Tuesday, November 24, 2009

trees, beer, bread and butter

We made these easy and sweet Thankful trees yesterday. I wasn't sure I could pull this project off with my younger ones but they all did a great job. I cut out all the leaves. I traced a leaf shape onto a piece of construction paper and then layered a few more underneath it and cut them all at the same time. Makes it faster and your fingers won't cramp up from all the cutting. In addition to the multi-colored leaves, you will also need a large piece of construction paper, brown paint, markers and glue. You are also going to need a wet cloth or wet paper towels on hand before you start.

First paint the child's hand and forearm brown and press it down on the paper to form the trunk and branches of the tree. I wipe down the forearm and have the child make several more handprints so the tree is really full.

Let that dry and move on to the leaves. Earlier during our circletime we read Celebrating Thanksgiving by Joel Kupperstein, Thank you, Thanksgiving by David Milgrim and Giving Thanks by Chief Jake Swamp. I then had an informal discussion about what we are thankful for and as the kids volunteered their ideas I jotted them down on a piece of paper making sure to initial who said what. Having done that, later at the table, I passed out one leaf at at time and using my notes asked the children to draw one idea on each leaf. The children came up with a couple more as we worked at this and we included those as well. You want to make sure each child has at least five leaves on his/her tree, otherwise the tree looks a little bare. After each drawing was completed I used a black sharpie to label it.

Once the children finished illustrating all their ideas they used a glue stick to glue all their leaves to their now dry trees. I finished it off by adding "I am thankful" with letter stickers but this could just as easily be handwritten.

This is my favorite leaf of Katie's..."snuggling with Mumma" Aren't the two little faces peeking out from under the blanket the cutest darn things? She was also thankful for going to the beach, berries, trees, flowers, playing, her friends M and J, her aunt Carol, Sam and Teresa because they kiss and hug her and relaxing with her stuffies.

Now it may seem like an abrupt change of topic but it follows in my mind because here are a couple more Thanksgiving projects I did with the children. I love to cook with my children and the daycare children. It exposes them to math, scienece and literacy and you get a goodie when all is said and done. It's just a win/win situation all around. I had planned on making butter with the kids for them to bring home and share with their families for their own Thanksgiving dinners and what better to accompany butter...but bread. I opted for a Tastefully Simple beer bread mix. It's quick and easy and oh my God! yummy. We used two mixes and made one big loaf to share today and a couple small loaves for the daycare kids to take home.

Our bread baking was effortless and my house smells like heaven. I couldn't have been happier with how it turned out. I wish the same could be said for our butter making. First I gathered the cast of characters and realized I did not buy the correct cream. I usually use heavy cream, not whipping cream. But beggers can't be choosers, so I crossed my fingers and hoped it wouldn't matter. (It didn't.)

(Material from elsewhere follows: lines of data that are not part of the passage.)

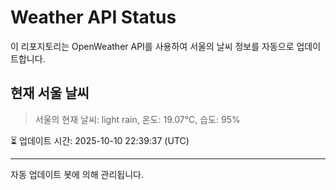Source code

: 
# Weather API Status

이 리포지토리는 OpenWeather API를 사용하여 서울의 날씨 정보를 자동으로 업데이트합니다.

## 현재 서울 날씨
> 서울의 현재 날씨: light rain, 온도: 19.07°C, 습도: 95%

⏳ 업데이트 시간: 2025-10-10 22:39:37 (UTC)

---
자동 업데이트 봇에 의해 관리됩니다.
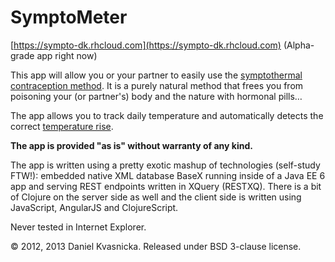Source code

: SymptoMeter
======

[https://sympto-dk.rhcloud.com](https://sympto-dk.rhcloud.com) (Alpha-grade app right now)

This app will allow you or your partner to easily use the [symptothermal contraception method](http://www.plannedparenthood.org/health-topics/birth-control/symptothermal-method-22142.htm). It is a purely natural method that frees you from poisoning your (or partner's) body and the nature with hormonal pills… 

The app allows you to track daily temperature and automatically detects the correct [temperature rise](http://www.plannedparenthood.org/health-topics/birth-control/temperature-method-22143.htm).

**The app is provided "as is" without warranty of any kind.**

The app is written using a pretty exotic mashup of technologies (self-study FTW!): embedded native XML database BaseX running inside of a Java EE 6 app and serving REST endpoints written in XQuery (RESTXQ). There is a bit of Clojure on the server side as well and the client side is written using JavaScript, AngularJS and ClojureScript.

Never tested in Internet Explorer.

© 2012, 2013 Daniel Kvasnicka. Released under BSD 3-clause license.

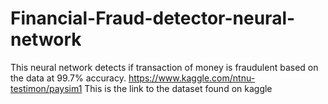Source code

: # Financial-Fraud-detector-neural-network
This neural network detects if transaction of money is fraudulent based on the data at 99.7% accuracy.
https://www.kaggle.com/ntnu-testimon/paysim1 This is the link to the dataset found on kaggle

I have also always used a baby food jar and a marble to do this activity. However, I do not recommend a glass jar anymore. After pouring in the cream and dropping in the marble the kids got to work shaking the jar vigourously to change it into butter. About six minutes later they were tired and bored with this and asked me to take over. I thought I would shake it extra hard to really get the cream really churning. Big mistake. The marble actually broke the jar and cream went everywhere. It is not a fun thing to clean up either. So for round two, I used a plastic cup that has a fitted lid. We shoke it and sloshed it for about 10 minutes and lo and behold, we made some butter. I must be very easily impressed because no matter how many times I do this, when it begins to change over to butter I call out as excitedly as the kids "butter! look! look! it's butter!" We put the butter into a small tupperware in the fridge to set up.


For lunch they all had a slice of beer bread smeared with butter, all made with their own two hands. They gobbled it up and I don't think they've ever enjoyed bread and butter as much as they did today.

3 comments:

These are the Days! said...

Mmmmm....after reading your post yesterday, we had to make some, too...it was sooo yummy!!! The kids thought it was oh, so cool, too! :)
Happy Thanksgiving!!!

Jessica Ryan said...

I will have to do this with my kids!

Marie said...

Happy Thanksgiving Liz...isn't it so easy?